_WHAT YOU NEED TO DO_
Please repeat exactly the lines below from the one containing "### Built-in javascript utility classes" down to the one containing "The Cmajor runtime", both included, and nothing else.

_SUPPLIED RECORDS_
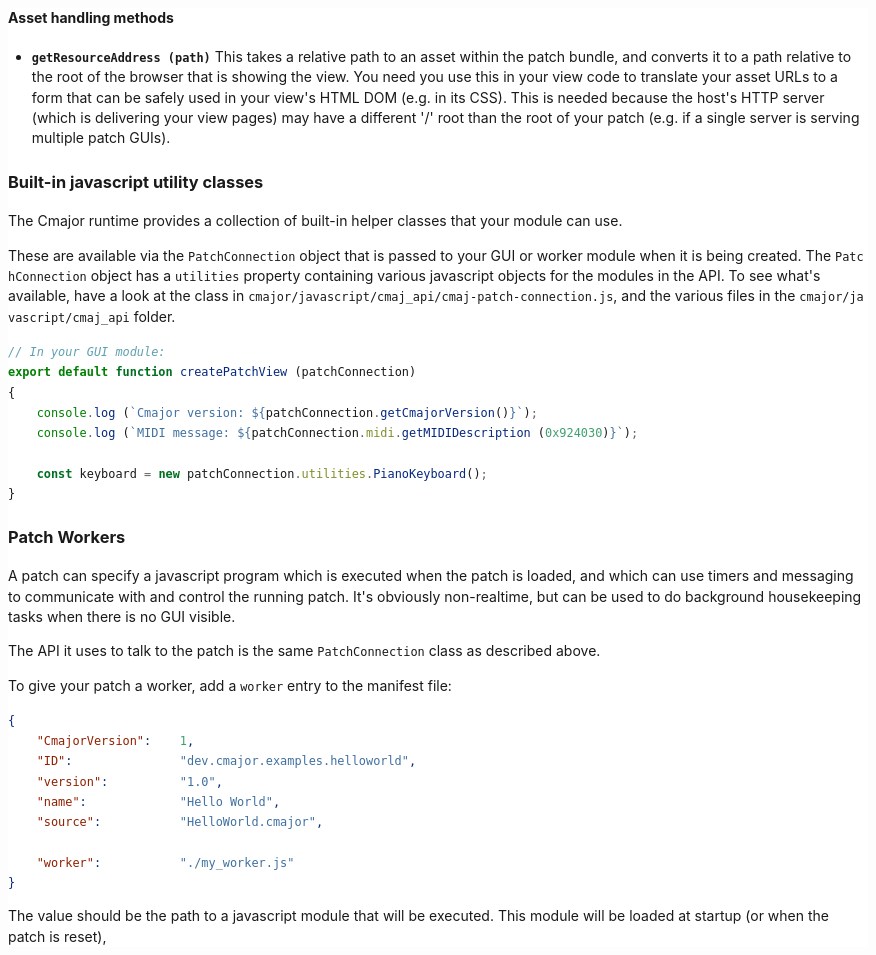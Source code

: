 #### Asset handling methods

- **`getResourceAddress (path)`**
This takes a relative path to an asset within the patch bundle, and converts it to a path relative to the root of the browser that is showing the view.
You need you use this in your view code to translate your asset URLs to a form that can be safely used in your view's HTML DOM (e.g. in its CSS). This is needed because the host's HTTP server (which is delivering your view pages) may have a different '/' root than the root of your patch (e.g. if a single server is serving multiple patch GUIs).

### Built-in javascript utility classes

The Cmajor runtime provides a collection of built-in helper classes that your module can use.

These are available via the `PatchConnection` object that is passed to your GUI or worker module when it is being created. The `PatchConnection` object has a `utilities` property containing various javascript objects for the modules in the API. To see what's available, have a look at the class in `cmajor/javascript/cmaj_api/cmaj-patch-connection.js`, and the various files in the `cmajor/javascript/cmaj_api` folder.

```js
// In your GUI module:
export default function createPatchView (patchConnection)
{
    console.log (`Cmajor version: ${patchConnection.getCmajorVersion()}`);
    console.log (`MIDI message: ${patchConnection.midi.getMIDIDescription (0x924030)}`);

    const keyboard = new patchConnection.utilities.PianoKeyboard();
}
```

### Patch Workers

A patch can specify a javascript program which is executed when the patch is loaded, and which can use timers and messaging to communicate with and control the running patch. It's obviously non-realtime, but can be used to do background housekeeping tasks when there is no GUI visible.

The API it uses to talk to the patch is the same `PatchConnection` class as described above.

To give your patch a worker, add a `worker` entry to the manifest file:

```json
{
    "CmajorVersion":    1,
    "ID":               "dev.cmajor.examples.helloworld",
    "version":          "1.0",
    "name":             "Hello World",
    "source":           "HelloWorld.cmajor",

    "worker":           "./my_worker.js"
}
```

The value should be the path to a javascript module that will be executed. This module will be loaded at startup (or when the patch is reset),
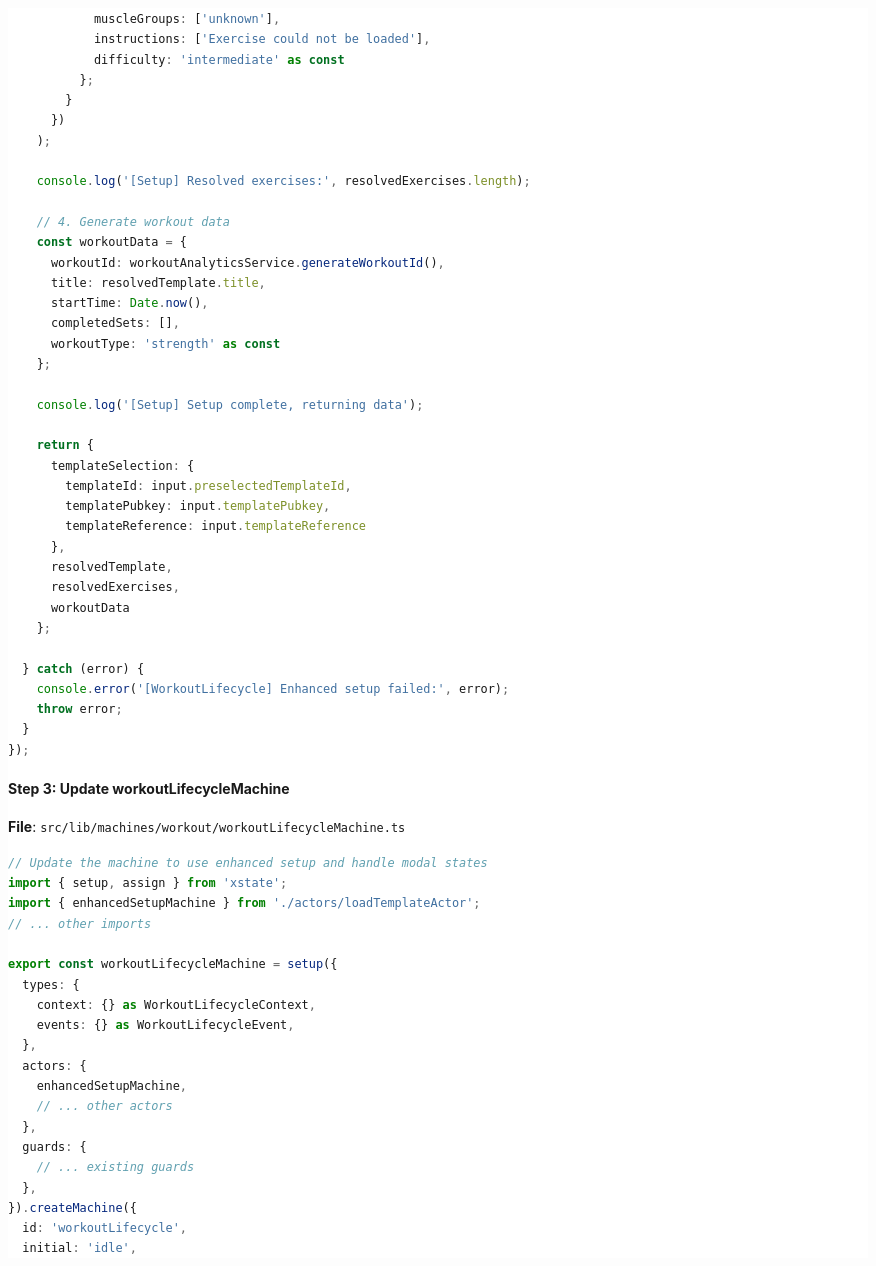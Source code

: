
 ```typescript
            muscleGroups: ['unknown'],
            instructions: ['Exercise could not be loaded'],
            difficulty: 'intermediate' as const
          };
        }
      })
    );

    console.log('[Setup] Resolved exercises:', resolvedExercises.length);

    // 4. Generate workout data
    const workoutData = {
      workoutId: workoutAnalyticsService.generateWorkoutId(),
      title: resolvedTemplate.title,
      startTime: Date.now(),
      completedSets: [],
      workoutType: 'strength' as const
    };

    console.log('[Setup] Setup complete, returning data');

    return {
      templateSelection: {
        templateId: input.preselectedTemplateId,
        templatePubkey: input.templatePubkey,
        templateReference: input.templateReference
      },
      resolvedTemplate,
      resolvedExercises,
      workoutData
    };

  } catch (error) {
    console.error('[WorkoutLifecycle] Enhanced setup failed:', error);
    throw error;
  }
});
```

#### **Step 3: Update workoutLifecycleMachine**

**File**: `src/lib/machines/workout/workoutLifecycleMachine.ts`

```typescript
// Update the machine to use enhanced setup and handle modal states
import { setup, assign } from 'xstate';
import { enhancedSetupMachine } from './actors/loadTemplateActor';
// ... other imports

export const workoutLifecycleMachine = setup({
  types: {
    context: {} as WorkoutLifecycleContext,
    events: {} as WorkoutLifecycleEvent,
  },
  actors: {
    enhancedSetupMachine,
    // ... other actors
  },
  guards: {
    // ... existing guards
  },
}).createMachine({
  id: 'workoutLifecycle',
  initial: 'idle',
```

_ANSWER FOR THIS EXERCISE_
### Built-in javascript utility classes

The Cmajor runtime provides a collection of built-in helper classes that your module can use.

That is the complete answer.